*** Opening Dataset entries ***

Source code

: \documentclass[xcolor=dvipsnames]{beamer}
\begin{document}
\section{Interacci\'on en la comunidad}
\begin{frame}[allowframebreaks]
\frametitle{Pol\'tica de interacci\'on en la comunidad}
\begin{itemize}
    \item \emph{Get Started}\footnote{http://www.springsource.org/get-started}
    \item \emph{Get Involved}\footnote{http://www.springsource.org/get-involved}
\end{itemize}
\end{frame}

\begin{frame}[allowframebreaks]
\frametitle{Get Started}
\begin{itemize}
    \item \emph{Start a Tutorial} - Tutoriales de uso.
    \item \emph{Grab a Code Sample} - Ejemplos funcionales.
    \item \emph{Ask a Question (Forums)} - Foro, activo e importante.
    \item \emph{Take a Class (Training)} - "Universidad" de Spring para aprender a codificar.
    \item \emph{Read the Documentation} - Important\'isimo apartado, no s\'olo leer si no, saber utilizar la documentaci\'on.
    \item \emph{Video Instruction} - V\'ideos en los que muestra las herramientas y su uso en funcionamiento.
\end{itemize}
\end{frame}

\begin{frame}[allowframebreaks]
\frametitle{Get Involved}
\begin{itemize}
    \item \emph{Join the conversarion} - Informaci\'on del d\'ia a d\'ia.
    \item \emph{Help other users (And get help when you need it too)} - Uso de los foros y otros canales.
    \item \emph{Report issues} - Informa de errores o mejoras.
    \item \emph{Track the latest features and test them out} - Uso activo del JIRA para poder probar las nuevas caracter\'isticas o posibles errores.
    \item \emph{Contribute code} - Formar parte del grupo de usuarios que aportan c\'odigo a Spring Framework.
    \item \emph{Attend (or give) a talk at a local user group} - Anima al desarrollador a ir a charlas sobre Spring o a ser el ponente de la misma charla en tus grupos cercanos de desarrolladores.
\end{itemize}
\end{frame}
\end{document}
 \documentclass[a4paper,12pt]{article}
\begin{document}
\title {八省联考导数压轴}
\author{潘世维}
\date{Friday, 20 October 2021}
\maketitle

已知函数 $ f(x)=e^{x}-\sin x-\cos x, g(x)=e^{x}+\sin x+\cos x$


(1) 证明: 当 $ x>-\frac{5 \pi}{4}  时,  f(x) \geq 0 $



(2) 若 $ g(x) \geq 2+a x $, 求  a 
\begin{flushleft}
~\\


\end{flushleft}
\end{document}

*** Closing Dataset entries ***

Of all the entries above, retype exactly the lines from the line with "- Ejemplos funcionales." to the line with "aprender a codificar.", both included, and no others.

    \item \emph{Grab a Code Sample} - Ejemplos funcionales.
    \item \emph{Ask a Question (Forums)} - Foro, activo e importante.
    \item \emph{Take a Class (Training)} - "Universidad" de Spring para aprender a codificar.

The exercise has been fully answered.